11. The method of claim 1, further comprising executing the control to perturb the current state of the agent in its exploration of the world.

12. A system to conduct non-episodic state space exploration of a world, the world being a real-world system having one or more dimensions, the system comprising:

a computing device;

a non-transitory memory storing instructions that, when executed by the computing device, cause the computing device to execute operations comprising: receiving a current state of an agent observed in relation to its interaction with the world; updating one or more parameters of a dynamic model that approximates the world based on the current state of the agent, wherein the parameters as updated improve approximation of the world; generating an intrinsic reward associated with the exploration by the agent based on a closest distance of the current state of the agent in relation to a previous state of one or more previous states of the agent in its exploration of the world; and generating a control from a sequence of actions based on the dynamic model to maximize the intrinsic reward, wherein execution of the control perturbs the current state of the agent in its exploration of the world.

13. The system of claim 12, wherein operations associated with receiving the current state comprise sensing one or more signals in relation to the interaction of the agent with the world using one or more sensors.

14. The system of claim 13, wherein operations associated with receiving the current state further comprise estimating the current state from the one or more signals as sensed.

15. The system of claim 12, wherein the operations further comprise generating the dynamic model.

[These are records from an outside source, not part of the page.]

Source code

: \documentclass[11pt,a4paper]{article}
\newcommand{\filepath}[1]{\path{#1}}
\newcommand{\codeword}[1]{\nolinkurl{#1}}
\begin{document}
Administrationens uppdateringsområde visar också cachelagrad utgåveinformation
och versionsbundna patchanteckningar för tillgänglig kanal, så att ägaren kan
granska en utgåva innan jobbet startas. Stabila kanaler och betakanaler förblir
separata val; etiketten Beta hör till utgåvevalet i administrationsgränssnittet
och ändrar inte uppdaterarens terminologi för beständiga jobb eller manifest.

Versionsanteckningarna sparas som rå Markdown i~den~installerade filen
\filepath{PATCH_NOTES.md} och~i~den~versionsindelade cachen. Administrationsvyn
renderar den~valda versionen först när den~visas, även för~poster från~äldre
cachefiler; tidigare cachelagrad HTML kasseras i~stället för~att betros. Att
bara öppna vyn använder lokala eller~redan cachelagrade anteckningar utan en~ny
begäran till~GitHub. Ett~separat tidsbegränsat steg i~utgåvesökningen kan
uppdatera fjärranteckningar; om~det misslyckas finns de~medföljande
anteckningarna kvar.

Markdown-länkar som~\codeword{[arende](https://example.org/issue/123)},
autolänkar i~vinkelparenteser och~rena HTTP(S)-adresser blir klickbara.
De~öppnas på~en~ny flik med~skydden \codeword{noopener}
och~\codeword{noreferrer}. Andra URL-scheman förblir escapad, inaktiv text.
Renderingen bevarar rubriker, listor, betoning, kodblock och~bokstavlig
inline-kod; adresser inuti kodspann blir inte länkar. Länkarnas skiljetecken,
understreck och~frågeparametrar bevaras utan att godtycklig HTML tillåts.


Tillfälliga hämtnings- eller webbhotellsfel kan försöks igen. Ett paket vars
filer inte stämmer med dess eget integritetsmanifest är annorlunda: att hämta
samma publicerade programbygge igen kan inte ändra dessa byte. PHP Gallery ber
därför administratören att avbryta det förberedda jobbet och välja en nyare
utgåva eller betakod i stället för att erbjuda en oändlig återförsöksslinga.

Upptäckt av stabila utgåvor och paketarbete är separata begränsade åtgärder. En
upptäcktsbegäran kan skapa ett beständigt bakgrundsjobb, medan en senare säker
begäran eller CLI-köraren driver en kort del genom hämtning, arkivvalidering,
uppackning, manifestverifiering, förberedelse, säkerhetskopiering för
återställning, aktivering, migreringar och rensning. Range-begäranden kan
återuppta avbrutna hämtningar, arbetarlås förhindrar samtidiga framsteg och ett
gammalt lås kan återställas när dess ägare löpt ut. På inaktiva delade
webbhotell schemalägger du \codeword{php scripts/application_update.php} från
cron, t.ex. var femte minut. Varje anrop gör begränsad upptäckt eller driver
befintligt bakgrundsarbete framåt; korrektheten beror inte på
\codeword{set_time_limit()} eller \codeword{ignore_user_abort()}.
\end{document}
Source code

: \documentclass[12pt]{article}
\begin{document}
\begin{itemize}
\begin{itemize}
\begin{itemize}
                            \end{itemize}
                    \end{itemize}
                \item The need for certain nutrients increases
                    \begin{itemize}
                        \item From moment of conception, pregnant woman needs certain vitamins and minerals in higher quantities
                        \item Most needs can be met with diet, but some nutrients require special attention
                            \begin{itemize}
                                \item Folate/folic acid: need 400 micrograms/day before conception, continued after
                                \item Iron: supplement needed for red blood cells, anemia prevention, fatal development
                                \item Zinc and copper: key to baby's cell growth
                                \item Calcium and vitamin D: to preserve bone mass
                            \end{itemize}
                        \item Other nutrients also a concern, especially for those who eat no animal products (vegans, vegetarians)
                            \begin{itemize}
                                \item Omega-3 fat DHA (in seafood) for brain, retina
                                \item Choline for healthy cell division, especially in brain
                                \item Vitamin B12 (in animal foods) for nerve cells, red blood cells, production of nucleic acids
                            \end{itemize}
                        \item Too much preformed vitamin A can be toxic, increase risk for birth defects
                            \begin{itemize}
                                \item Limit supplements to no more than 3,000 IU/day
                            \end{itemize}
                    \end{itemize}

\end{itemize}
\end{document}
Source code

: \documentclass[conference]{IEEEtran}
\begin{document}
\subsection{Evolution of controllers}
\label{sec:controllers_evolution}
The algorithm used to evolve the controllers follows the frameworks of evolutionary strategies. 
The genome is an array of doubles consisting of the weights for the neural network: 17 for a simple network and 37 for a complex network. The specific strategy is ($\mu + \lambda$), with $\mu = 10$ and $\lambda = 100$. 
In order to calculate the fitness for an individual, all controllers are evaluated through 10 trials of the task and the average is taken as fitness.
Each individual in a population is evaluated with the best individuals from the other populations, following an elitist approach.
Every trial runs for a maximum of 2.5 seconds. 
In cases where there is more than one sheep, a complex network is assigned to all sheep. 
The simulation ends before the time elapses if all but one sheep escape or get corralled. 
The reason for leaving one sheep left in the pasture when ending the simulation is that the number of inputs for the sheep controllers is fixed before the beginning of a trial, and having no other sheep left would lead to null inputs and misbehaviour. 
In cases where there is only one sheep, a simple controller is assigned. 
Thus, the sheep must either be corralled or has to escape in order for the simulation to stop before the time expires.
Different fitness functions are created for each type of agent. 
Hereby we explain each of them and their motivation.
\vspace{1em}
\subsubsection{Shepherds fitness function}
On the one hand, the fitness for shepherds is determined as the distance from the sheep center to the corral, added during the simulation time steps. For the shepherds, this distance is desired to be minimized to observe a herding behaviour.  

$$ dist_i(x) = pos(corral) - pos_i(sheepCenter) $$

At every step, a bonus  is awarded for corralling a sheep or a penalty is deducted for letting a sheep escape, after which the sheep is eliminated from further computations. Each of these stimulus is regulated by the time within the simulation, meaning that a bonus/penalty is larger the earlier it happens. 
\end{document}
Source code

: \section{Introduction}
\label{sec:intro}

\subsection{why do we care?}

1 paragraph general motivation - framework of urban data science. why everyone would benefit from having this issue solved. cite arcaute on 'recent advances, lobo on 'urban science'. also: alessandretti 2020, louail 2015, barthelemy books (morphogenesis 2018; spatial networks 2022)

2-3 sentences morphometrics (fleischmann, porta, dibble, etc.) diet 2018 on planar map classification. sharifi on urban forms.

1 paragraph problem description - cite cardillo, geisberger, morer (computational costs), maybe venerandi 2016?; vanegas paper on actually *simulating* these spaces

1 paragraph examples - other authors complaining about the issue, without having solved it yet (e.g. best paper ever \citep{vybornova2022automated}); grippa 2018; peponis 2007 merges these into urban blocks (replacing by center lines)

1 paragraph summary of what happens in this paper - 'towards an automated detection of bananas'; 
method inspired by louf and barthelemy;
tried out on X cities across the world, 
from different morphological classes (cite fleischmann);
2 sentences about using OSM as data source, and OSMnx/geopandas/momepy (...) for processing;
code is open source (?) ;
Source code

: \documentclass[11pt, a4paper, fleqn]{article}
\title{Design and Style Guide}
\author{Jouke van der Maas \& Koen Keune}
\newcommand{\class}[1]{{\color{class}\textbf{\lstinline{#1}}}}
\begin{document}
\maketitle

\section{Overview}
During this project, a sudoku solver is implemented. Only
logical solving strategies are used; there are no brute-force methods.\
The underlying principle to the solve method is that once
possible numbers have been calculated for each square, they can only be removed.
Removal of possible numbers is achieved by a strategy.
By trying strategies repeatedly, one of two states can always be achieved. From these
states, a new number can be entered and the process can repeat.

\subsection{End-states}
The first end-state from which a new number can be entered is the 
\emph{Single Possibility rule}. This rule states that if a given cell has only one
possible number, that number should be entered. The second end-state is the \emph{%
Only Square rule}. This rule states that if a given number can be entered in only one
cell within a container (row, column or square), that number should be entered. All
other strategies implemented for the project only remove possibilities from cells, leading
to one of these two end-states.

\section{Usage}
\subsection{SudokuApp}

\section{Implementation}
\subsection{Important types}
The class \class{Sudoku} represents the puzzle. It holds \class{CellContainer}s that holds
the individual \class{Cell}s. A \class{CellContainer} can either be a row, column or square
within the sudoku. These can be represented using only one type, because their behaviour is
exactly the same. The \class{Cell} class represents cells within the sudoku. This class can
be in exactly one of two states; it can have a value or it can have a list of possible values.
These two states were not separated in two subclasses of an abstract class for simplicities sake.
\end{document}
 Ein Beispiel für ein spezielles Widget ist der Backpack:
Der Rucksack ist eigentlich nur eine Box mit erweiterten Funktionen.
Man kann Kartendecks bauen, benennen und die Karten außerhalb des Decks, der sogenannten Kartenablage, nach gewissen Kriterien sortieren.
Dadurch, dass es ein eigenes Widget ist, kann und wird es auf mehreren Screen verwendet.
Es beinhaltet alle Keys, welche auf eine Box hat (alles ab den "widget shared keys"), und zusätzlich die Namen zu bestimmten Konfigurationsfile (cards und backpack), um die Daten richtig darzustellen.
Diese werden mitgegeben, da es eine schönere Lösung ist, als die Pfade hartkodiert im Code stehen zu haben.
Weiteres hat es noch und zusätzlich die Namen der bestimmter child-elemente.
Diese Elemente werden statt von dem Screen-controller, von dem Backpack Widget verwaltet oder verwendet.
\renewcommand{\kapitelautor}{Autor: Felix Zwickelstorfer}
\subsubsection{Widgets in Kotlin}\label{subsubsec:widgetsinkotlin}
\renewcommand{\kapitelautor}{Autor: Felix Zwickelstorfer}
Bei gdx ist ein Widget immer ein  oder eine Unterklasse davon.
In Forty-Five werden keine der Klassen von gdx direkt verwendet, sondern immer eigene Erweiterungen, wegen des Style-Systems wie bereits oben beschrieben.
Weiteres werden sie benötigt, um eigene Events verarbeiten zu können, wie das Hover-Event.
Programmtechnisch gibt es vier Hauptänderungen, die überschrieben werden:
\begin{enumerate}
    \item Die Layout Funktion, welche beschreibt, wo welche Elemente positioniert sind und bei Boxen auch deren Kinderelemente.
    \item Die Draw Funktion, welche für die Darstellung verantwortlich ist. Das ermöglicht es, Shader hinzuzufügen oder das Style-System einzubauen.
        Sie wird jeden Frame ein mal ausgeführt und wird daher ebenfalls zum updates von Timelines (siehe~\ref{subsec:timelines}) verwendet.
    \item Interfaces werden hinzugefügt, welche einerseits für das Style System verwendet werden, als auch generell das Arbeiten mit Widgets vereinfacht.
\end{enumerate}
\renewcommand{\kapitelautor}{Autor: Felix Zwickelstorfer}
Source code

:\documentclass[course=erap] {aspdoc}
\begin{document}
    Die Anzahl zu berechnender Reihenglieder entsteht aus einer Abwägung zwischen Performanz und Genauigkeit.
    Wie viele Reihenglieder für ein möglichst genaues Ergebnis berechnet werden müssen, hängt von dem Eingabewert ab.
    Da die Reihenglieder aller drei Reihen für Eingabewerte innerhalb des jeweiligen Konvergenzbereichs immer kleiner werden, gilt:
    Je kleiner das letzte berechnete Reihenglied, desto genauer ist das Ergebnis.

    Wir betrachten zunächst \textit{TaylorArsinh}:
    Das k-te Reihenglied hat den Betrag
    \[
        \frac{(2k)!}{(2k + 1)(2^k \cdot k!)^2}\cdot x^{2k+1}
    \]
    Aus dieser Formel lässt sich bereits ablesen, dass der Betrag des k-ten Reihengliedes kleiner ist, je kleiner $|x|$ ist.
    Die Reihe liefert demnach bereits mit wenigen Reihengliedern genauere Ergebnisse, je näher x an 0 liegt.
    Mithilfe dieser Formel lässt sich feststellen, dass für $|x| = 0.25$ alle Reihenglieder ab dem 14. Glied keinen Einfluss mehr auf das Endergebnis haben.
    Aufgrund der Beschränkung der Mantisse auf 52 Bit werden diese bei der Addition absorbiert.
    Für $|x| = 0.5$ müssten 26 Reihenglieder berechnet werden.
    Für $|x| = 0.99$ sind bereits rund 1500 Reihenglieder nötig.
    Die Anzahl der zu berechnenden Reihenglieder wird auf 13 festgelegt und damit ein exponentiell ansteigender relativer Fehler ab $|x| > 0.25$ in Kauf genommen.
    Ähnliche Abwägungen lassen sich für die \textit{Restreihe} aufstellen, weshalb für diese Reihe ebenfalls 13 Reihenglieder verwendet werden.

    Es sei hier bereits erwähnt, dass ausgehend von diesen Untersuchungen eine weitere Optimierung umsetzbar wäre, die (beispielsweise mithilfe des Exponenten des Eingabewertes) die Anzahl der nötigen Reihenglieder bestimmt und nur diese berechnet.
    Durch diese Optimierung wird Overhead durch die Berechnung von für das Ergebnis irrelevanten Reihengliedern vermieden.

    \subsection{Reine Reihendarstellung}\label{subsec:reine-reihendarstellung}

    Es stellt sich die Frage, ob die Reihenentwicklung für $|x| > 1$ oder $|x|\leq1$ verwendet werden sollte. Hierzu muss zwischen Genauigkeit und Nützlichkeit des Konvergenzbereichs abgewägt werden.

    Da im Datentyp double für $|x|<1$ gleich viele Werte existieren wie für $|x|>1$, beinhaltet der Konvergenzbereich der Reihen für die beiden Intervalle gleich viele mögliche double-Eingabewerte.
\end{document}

16. The system of claim 15, wherein operations associated with generating the dynamic model comprise:

providing one or more hyper-parameters that define a structure of the dynamic model; and

initializing the one or more parameters of the dynamic model that provide an initialized approximation of the world for the exploration by the agent.

17. The system of claim 12, wherein the closest distance is one of a Euclidian distance, Euclidian distance squared, L1 distance, L-infinity distance, cosine distance, Chebyshev distance, Jaccard distance, Haversine distance, Sørensen-Dice distance, Manhattan distance, Minkowski distance, Hamming distance, Mahalnobis distance, or another type of distance metric.

18. The system of claim 12, wherein the operations further comprise:

generating a new landmark for the current state if the closest distance to a center of a landmark associated with the previous state is greater than or equal to a predetermined distance; and

updating a counter of a previous landmark associated with the previous state if a center of the previous landmark is the closest distance from the current state and the closest distance is less than the predetermined distance.

19. The system of claim 12, wherein generating the intrinsic reward associated with the exploration by the agent is based on the closest distance of the current state of the agent in relation to a landmark associated with a previous state of one or more previous states of the agent in its exploration of the world.

20. The system of claim 12, wherein the operations further comprise:

generating the sequence of actions based on the dynamic model that maximize the intrinsic reward; and

selecting a first action from the sequence of actions as the control.

21. The system of claim 20, wherein operations associated with generation of the sequence of actions that maximizes the intrinsic reward comprises:

generating a plurality of sequences, each of the plurality of sequences including an associated number of actions capable of resulting in possible future states of the agent;

generating intrinsic rewards associated with the possible future states in each of the plurality of sequences;

summing the intrinsic rewards to generate a total reward for each of the plurality of sequences; and

selecting one of the plurality of sequences that has a highest total reward as the sequence of actions that maximizes the intrinsic reward.

22. The system of claim 12, wherein the operations further comprise executing the control to perturb the current state of the agent in its exploration of the world.